La mayoría de las operaciones que utilizan la extracción por lixiviación con cianuro usan la minería a cielo abierto para conseguir el mineral. La minería a cielo abierto trastorna grandes extensiones de tierra. Sin embargo, varias operaciones también usan material de desecho previamente extraído. Se trituran las menas (rocas que contienen el mineral) y se les amontona en un cúmulo que se coloca sobre una plataforma de lixiviación (leach pad).
Los cúmulos de material triturado varían en su tamaño. Un cúmulo pequeño puede estar constituido por 6 mil toneladas de mineral, mientras que un cúmulo grande puede tener hasta 600 mil toneladas, llegando a medir cientos de pies de alto y cientos de yardas de ancho. Las plataformas de lixiviación pueden variar en tamaño. Pueden tener aproximadamente entre uno y 50 acres (1 hectárea equivale a 2.471 acres). El tamaño de la plataforma depende de la magnitud de la operación y la técnica de lixiviación. Generalmente, las plataformas de lixiviación tienen un forro (liner) de materiales sintéticos y/o naturales que se usan para "tratar" de evitar filtraciones. A veces, las operaciones utilizan forros dobles o triples.

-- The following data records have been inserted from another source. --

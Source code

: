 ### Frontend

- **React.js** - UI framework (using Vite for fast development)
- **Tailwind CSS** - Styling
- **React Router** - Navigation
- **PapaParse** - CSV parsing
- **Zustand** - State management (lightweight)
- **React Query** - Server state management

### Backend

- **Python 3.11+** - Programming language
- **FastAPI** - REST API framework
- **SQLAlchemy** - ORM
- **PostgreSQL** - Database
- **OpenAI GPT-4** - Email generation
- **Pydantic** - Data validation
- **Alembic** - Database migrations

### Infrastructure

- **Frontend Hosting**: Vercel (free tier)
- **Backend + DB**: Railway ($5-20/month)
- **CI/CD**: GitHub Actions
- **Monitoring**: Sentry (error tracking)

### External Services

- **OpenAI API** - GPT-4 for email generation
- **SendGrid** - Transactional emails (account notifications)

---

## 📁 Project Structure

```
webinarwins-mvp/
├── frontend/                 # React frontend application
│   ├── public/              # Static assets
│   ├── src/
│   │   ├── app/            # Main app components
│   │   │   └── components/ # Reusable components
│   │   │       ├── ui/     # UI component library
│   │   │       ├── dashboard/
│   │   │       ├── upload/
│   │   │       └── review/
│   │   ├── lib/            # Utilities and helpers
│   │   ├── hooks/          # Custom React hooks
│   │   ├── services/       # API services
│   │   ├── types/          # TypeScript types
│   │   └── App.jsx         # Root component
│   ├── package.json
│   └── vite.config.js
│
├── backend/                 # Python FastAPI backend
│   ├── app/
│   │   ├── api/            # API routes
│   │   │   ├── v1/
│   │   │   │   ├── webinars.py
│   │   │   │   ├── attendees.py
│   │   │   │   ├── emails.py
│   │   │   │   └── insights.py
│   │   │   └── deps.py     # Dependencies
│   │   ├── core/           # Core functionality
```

El uso de varios forros efectivos es económicamente viable y ventajoso para el ambiente, dado que una plataforma con filtraciones pueden contaminar los recursos hídricos con cianuro.
Una vez que el mineral triturado es apilado en la plataforma de lixiviación, se le rocía uniformemente con una solución de cianuro. Un sistema de regaderas dispersa la solución de cianuro a 0.005 galones por minuto por pie cuadrado (típicamente). Para un cúmulo pequeño (de 200 por 200 pies), esta velocidad equivale a 200 galones por minuto. La solución de cianuro contiene entre 0.3 y 5.0 libras de cianuro por tonelada de agua (entre 0.14 y 2.35 kg de cianuro por tonelada de agua), y tiene una concentración promedio de 0,05 por ciento (alrededor de 250 miligramos por litro de cianuro libre). La solución de cianuro lixivia (lava y amalgama) las partículas microscópicas de oro del mineral mientras se filtra por el cúmulo. Los ciclos de lixiviación duran desde unos cuantos días hasta unos cuantos meses, dependiendo del tamaño del cúmulo y de la calidad del mineral. La solución de cianuro que contiene el oro --llamada la solución "encinta"-- fluye por gravedad a un embalse de almacenamiento. Desde el embalse de almacenamiento se usan bombas o zanjas con forros para llevar la solución hacia la planta de recuperación de metales.
Los métodos más usados para la recuperación del oro contenido en la solución "encinta" de cianuro son la precipitación con zinc (método Merrill - Crowe) y la absorción con carbón. En el proceso de precipitación con zinc, se agrega zinc en polvo y sales de plomo a la solución "encinta". El oro se precipita (se separa) de la solución mientras el zinc en polvo se combina con el cianuro. Luego se funde el precipitado para recuperar el oro. Los productos finales de este proceso son el oro en barras (gold ore bullion) y una solución de cianuro "estéril" (sin oro) (barren solution), la cual se transfiere con bombas a un embalse de almacenamiento. También se origina material de desecho (slag material) que consiste en impurezas, incluyendo metales pesados. Normalmente se descargan estas escorias en un cúmulo de material de desecho.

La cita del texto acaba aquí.